While most similar studies on other commodity dependent economies find evidence of commodity currency, Peru was one of the few countries with no such evidence in Cashin et al (2004) as well (Appendix Table 5). The absence of a statistically significant long run relationship between export commodity prices and the real effective exchange rate in an economy that relies heavily for exports on commodities, and that faced significant positive commodity price shocks in the study period, is somewhat puzzling. Potential factors that could have weakened the statistical relationship between the commodity prices and the real effective exchange rate may include large profit repatriation and active foreign exchange intervention.

(i) Profit repatriation: Despite significant price increases for its exports, Peru has run current account deficits during most of the past decade as large profit repatriations more than offset trade surpluses (Figure 2). The mining sector in Peru is operated by the private sector, mostly owned by non-residents. As a result, most of the profit from the sector is repatriated. During 2003–13, the time identified by Adler and Magud (2013) as the commodity income windfall period, profit repatriation from Peru amounted to about 6 percent of GDP a year on average. This might have weakened the statistical relationship between the commodity prices and the real effective exchange rate since a large part of the commodity price shock might have been leaked as profit repatriation without having a significant impact on domestic demand. It is true that a large part of the repatriated profit has been reinvested in Peru in the mining sector, but the investments are mostly on imported machineries with limited impact on domestic demand.

Figure 2.

Peru: Real Price of Commodities, Profit Repatriation, and Current Account Balance

Citation: IMF Working Papers 2015, 026; 10.5089/9781498302760.001.A001

Source: BCRP and author’s estimations.

(ii) Active FX intervention: Peru’s central bank intervenes actively in the forex market with a stated objective of limiting exchange rate volatility to contain the risks of financial dollarization. Empirical evidence shows that the BCRP’s forex interventions are successful in containing exchange rate volatility (Tashu, 2014). On the other hand, Peru has one of the lowest and most stable rates of inflation in the region, thanks to an inflation targeting framework which has successfully anchored inflation expectations (Armas and Grippa, 2005; Armas et al 2014)³. As a result, Peru’s real exchange rate is the most stable among financially open large Latin American economies (Figure 3).

Figure 3.

Real Effective Exchange Rate Indices in Selected Latin American Economies¹ (2010=100)
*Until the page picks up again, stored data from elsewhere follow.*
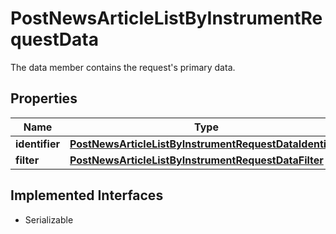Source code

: 

# PostNewsArticleListByInstrumentRequestData

The data member contains the request's primary data.

## Properties

Name | Type | Description | Notes
------------ | ------------- | ------------- | -------------
**identifier** | [**PostNewsArticleListByInstrumentRequestDataIdentifier**](PostNewsArticleListByInstrumentRequestDataIdentifier.md) |  | 
**filter** | [**PostNewsArticleListByInstrumentRequestDataFilter**](PostNewsArticleListByInstrumentRequestDataFilter.md) |  |  [optional]


## Implemented Interfaces

* Serializable


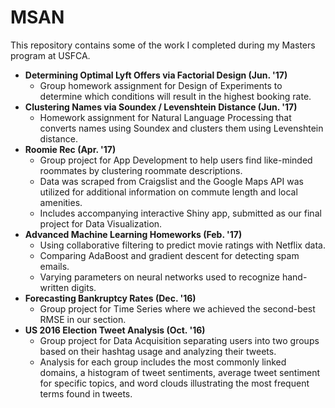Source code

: # MSAN
This repository contains some of the work I completed during my Masters program at USFCA.

* __Determining Optimal Lyft Offers via Factorial Design (Jun. '17)__
  - Group homework assignment for Design of Experiments to determine which conditions will result in the highest booking rate.
* __Clustering Names via Soundex / Levenshtein Distance (Jun. '17)__
  - Homework assignment for Natural Language Processing that converts names using Soundex and clusters them using Levenshtein distance.
* __Roomie Rec (Apr. '17)__
  - Group project for App Development to help users find like-minded roommates by clustering roommate descriptions.
  - Data was scraped from Craigslist and the Google Maps API was utilized for additional information on commute length and local amenities.
  - Includes accompanying interactive Shiny app, submitted as our final project for Data Visualization.
* __Advanced Machine Learning Homeworks (Feb. '17)__
  - Using collaborative filtering to predict movie ratings with Netflix data.
  - Comparing AdaBoost and gradient descent for detecting spam emails.
  - Varying parameters on neural networks used to recognize hand-written digits.
* __Forecasting Bankruptcy Rates (Dec. '16)__
  - Group project for Time Series where we achieved the second-best RMSE in our section. 
* __US 2016 Election Tweet Analysis (Oct. '16)__
  - Group project for Data Acquisition separating users into two groups based on their hashtag usage and analyzing their tweets.
  - Analysis for each group includes the most commonly linked domains, a histogram of tweet sentiments, average tweet sentiment for specific topics, and word clouds illustrating the most frequent terms found in tweets.
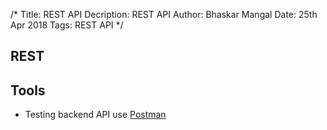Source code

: /*
Title: REST API
Decription: REST API
Author: Bhaskar Mangal
Date: 25th Apr 2018
Tags: REST API
*/

## REST


## Tools
- Testing backend API use [Postman](https://www.getpostman.com/apps)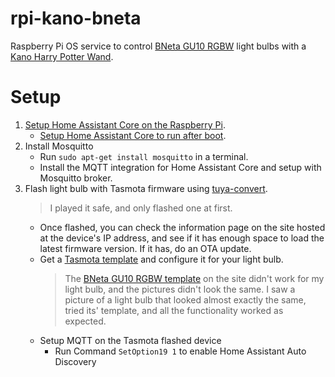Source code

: # rpi-kano-bneta
Raspberry Pi OS service to control [BNeta GU10 RGBW](https://www.builders.co.za/Fasteners-Fixtures-%26-Security/Security/Electronic-Security/Bneta-GU10-Smart-Multi-Wifi-LED-Bulb-%286W%29/p/000000000000705676) light bulbs with a [Kano Harry Potter Wand](https://kano.me/us/store/products/coding-wand).

# Setup


1. [Setup Home Assistant Core on the Raspberry Pi](https://www.home-assistant.io/docs/installation/raspberry-pi/).
   - [Setup Home Assistant Core to run after boot](https://community.home-assistant.io/t/autostart-using-systemd/199497).
2. Install Mosquitto
   - Run `sudo apt-get install mosquitto` in a terminal.
   - Install the MQTT integration for Home Assistant Core and setup with Mosquitto broker.
3. Flash light bulb with Tasmota firmware using [tuya-convert](https://github.com/ct-Open-Source/tuya-convert).
   > I played it safe, and only flashed one at first.
   - Once flashed, you can check the information page on the site hosted at the device's IP address, and see if it has enough space to load the latest firmware version. If it has, do an OTA update.
   - Get a [Tasmota template](https://templates.blakadder.com/bulb.html) and configure it for your light bulb.
     > The [BNeta GU10 RGBW template](https://templates.blakadder.com/bneta_IO-WIFI-GU10S.html) on the site didn't work for my light bulb, and the pictures didn't look the same. I saw a picture of a light bulb that looked almost exactly the same, tried its' template, and all the functionality worked as expected.
   - Setup MQTT on the Tasmota flashed device
     - Run Command `SetOption19 1` to enable Home Assistant Auto Discovery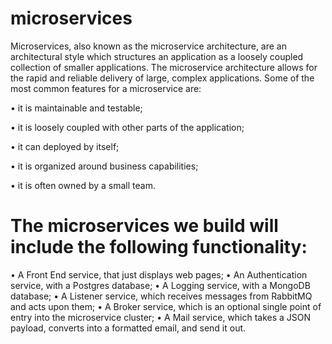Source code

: # microservices
Microservices, also known as the microservice architecture, are an architectural style which structures an application as a loosely coupled collection of smaller applications. The microservice architecture allows for the rapid and reliable delivery of large, complex applications. Some of the most common features for a microservice are:

• it is maintainable and testable;

• it is loosely coupled with other parts of the application;

• it  can deployed by itself;

• it is organized around business capabilities;

• it is often owned by a small team.

# The microservices we build will include the following functionality:

• A Front End service, that just displays web pages;
• An Authentication service, with a Postgres database;
• A Logging service, with a MongoDB database;
• A Listener service, which receives messages from RabbitMQ and acts upon them;
• A Broker service, which is an optional single point of entry into the microservice cluster;
• A Mail service, which takes a JSON payload, converts into a formatted email, and send it out.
Citation: IMF Working Papers 2015, 026; 10.5089/9781498302760.001.A001

Sources: IMF and author’s caculations.¹Numbers in parenthesis infron of country names refer to standard deviations of the REER.

A sustained sterilized forex intervention⁴ in an inflation targeting regime appears to have weakened the impact of commodity prices on the real exchange rate. To illustrate this, consider a positive commodity price shock. In an inflation targeting regime, the central bank could prevent the inflationary pressure from the commodity windfall income by increasing its policy rate, which in turn can lead to an increase in capital inflows. In a freely floating exchange rate regime, the capital inflows would have appreciated the nominal, and hence the real, exchange rate. The BCRP’s sterilized forex intervention has, however, limited the impacts of capital inflows on the exchange rate, effectively insulating the real exchange rate from the impact of commodity price shocks.

To test the hypothesis that large profit repatriations and the central bank’s forex interventions could have insulated the REER from the impact of commodity prices, consider a specification where the REER depends on the commodity prices, profit repatriation in percent of GDP (PREP), and net international reserves in percent of GDP (NIR) as a proxy for forex intervention⁵.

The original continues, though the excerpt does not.